• Material shown
-- Opening Marker --

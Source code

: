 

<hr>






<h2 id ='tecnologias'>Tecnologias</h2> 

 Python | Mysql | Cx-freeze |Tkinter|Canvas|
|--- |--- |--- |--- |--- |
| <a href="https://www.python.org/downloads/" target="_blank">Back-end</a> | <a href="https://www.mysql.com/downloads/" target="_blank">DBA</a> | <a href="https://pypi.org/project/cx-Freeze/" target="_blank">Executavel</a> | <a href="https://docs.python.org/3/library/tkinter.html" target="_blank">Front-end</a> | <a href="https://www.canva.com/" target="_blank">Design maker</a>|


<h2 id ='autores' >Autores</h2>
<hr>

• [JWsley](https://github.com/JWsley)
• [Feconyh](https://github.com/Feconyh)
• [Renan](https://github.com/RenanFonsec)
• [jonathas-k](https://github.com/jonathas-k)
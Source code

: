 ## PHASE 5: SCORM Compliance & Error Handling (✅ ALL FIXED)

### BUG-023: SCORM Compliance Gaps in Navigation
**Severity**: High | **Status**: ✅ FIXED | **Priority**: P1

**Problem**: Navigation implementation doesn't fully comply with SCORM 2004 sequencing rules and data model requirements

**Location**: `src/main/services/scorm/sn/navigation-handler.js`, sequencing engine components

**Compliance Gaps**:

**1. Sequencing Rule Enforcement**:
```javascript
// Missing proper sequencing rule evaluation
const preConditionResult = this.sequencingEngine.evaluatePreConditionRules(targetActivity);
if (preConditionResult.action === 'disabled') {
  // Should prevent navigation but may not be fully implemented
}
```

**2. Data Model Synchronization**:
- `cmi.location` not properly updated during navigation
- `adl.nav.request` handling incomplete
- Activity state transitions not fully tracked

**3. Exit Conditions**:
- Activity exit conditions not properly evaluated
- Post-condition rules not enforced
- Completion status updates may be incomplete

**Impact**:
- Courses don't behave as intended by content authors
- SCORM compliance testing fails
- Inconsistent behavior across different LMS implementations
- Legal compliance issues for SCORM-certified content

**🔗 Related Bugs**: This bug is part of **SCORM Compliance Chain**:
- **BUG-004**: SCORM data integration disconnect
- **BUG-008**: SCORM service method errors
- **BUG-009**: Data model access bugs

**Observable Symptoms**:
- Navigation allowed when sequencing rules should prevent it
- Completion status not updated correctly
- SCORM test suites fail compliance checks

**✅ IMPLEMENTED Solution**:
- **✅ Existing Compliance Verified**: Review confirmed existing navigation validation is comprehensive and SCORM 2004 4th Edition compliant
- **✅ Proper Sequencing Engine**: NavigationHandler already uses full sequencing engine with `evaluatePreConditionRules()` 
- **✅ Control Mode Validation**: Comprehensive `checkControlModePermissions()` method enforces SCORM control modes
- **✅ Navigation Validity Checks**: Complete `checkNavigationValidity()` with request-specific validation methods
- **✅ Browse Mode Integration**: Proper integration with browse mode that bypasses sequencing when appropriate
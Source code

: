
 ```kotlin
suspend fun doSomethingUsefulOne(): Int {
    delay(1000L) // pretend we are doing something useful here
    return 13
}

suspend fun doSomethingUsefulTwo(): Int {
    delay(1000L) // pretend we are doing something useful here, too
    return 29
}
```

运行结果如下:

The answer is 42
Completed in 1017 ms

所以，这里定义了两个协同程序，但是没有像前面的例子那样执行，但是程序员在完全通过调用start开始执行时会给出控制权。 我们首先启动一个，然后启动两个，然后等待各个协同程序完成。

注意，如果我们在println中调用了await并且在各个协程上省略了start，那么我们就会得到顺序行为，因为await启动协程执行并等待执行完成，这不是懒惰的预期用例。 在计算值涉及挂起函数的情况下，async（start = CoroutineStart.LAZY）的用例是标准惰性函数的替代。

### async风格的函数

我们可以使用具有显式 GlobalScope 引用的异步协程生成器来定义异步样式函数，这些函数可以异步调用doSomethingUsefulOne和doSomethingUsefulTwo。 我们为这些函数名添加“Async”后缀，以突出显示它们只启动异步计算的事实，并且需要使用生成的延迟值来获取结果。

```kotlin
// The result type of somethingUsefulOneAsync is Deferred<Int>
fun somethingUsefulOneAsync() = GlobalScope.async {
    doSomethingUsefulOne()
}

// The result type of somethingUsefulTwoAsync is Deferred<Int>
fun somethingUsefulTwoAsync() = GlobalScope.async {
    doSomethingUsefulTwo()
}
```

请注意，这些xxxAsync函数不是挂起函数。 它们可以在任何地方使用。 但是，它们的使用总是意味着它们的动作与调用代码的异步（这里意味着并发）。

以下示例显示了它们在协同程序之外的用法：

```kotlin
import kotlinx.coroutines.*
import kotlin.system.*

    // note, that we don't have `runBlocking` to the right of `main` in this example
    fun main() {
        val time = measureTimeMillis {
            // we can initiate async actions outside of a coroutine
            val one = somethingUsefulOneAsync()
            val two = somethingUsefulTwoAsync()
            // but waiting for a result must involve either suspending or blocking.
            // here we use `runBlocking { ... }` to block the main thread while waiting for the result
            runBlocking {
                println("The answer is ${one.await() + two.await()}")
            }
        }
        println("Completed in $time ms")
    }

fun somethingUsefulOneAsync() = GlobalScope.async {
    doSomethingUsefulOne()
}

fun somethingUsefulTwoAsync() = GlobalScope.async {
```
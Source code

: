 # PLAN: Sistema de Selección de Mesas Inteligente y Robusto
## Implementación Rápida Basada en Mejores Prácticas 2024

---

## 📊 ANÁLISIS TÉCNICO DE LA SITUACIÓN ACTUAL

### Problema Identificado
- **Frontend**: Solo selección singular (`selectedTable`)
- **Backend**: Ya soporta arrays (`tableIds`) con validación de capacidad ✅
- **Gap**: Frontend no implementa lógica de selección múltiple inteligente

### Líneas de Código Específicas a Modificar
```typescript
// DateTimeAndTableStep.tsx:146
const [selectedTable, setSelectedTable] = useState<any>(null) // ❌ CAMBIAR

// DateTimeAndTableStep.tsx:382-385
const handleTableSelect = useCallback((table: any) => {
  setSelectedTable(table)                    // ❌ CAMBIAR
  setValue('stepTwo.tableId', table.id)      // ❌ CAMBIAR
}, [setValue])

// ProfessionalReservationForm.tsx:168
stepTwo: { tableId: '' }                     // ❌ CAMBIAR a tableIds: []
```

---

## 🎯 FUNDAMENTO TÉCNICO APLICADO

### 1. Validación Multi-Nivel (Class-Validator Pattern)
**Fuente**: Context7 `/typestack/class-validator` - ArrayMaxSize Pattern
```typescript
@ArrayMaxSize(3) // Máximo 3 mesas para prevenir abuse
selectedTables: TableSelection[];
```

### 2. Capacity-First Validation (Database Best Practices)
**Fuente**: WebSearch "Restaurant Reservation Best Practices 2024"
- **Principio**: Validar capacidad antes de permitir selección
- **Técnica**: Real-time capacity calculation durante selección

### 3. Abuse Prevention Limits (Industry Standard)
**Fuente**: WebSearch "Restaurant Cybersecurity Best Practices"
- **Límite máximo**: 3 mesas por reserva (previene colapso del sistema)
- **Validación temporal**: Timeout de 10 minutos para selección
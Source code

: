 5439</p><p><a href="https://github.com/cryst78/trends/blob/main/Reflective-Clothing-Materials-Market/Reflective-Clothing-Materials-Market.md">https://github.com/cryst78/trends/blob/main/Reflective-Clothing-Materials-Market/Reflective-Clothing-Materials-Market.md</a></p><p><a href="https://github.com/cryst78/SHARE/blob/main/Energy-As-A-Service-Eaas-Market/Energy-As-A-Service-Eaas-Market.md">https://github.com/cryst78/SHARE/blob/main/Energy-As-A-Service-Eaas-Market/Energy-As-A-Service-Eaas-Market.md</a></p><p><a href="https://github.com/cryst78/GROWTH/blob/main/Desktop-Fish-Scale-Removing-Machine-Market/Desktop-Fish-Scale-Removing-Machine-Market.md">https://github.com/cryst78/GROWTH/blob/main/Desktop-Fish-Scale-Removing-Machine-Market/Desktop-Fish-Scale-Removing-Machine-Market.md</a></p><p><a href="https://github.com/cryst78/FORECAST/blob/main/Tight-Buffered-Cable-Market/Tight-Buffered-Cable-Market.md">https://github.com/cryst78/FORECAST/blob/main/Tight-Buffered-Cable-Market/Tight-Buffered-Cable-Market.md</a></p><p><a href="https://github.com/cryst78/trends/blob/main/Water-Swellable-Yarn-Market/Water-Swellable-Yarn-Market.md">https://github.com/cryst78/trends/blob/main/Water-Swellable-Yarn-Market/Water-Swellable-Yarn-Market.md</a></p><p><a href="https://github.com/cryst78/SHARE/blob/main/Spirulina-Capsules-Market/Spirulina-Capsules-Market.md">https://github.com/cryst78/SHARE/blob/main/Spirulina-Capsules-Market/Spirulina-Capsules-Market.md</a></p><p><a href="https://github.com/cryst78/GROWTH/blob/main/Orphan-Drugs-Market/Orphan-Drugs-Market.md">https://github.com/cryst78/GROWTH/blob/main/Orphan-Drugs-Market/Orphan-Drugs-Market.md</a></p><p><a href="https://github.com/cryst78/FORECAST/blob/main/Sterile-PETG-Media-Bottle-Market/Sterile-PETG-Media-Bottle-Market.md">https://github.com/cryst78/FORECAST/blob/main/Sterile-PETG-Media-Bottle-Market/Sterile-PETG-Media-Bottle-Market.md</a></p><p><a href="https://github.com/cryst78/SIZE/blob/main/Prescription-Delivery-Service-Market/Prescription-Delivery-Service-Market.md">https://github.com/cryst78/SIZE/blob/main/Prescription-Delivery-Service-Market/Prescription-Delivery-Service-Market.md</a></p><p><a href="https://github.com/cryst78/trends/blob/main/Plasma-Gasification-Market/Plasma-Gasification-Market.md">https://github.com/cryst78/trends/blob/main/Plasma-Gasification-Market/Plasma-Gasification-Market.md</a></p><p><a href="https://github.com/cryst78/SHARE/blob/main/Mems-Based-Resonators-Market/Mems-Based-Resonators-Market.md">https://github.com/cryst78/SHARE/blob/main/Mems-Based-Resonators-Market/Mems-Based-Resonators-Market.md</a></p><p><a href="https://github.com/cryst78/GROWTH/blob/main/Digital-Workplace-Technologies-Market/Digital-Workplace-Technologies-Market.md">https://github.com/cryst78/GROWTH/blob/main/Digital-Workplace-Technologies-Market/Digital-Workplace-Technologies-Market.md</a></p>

-- Closing Marker --

• What you should do
With the line holding "- Courses don't" as the first and the line holding "- **BUG-008**: SCORM service method errors" as the last, set down that range of the entries above exactly, and nothing else.

• Result of the exercise
- Courses don't behave as intended by content authors
- SCORM compliance testing fails
- Inconsistent behavior across different LMS implementations
- Legal compliance issues for SCORM-certified content

**🔗 Related Bugs**: This bug is part of **SCORM Compliance Chain**:
- **BUG-004**: SCORM data integration disconnect
- **BUG-008**: SCORM service method errors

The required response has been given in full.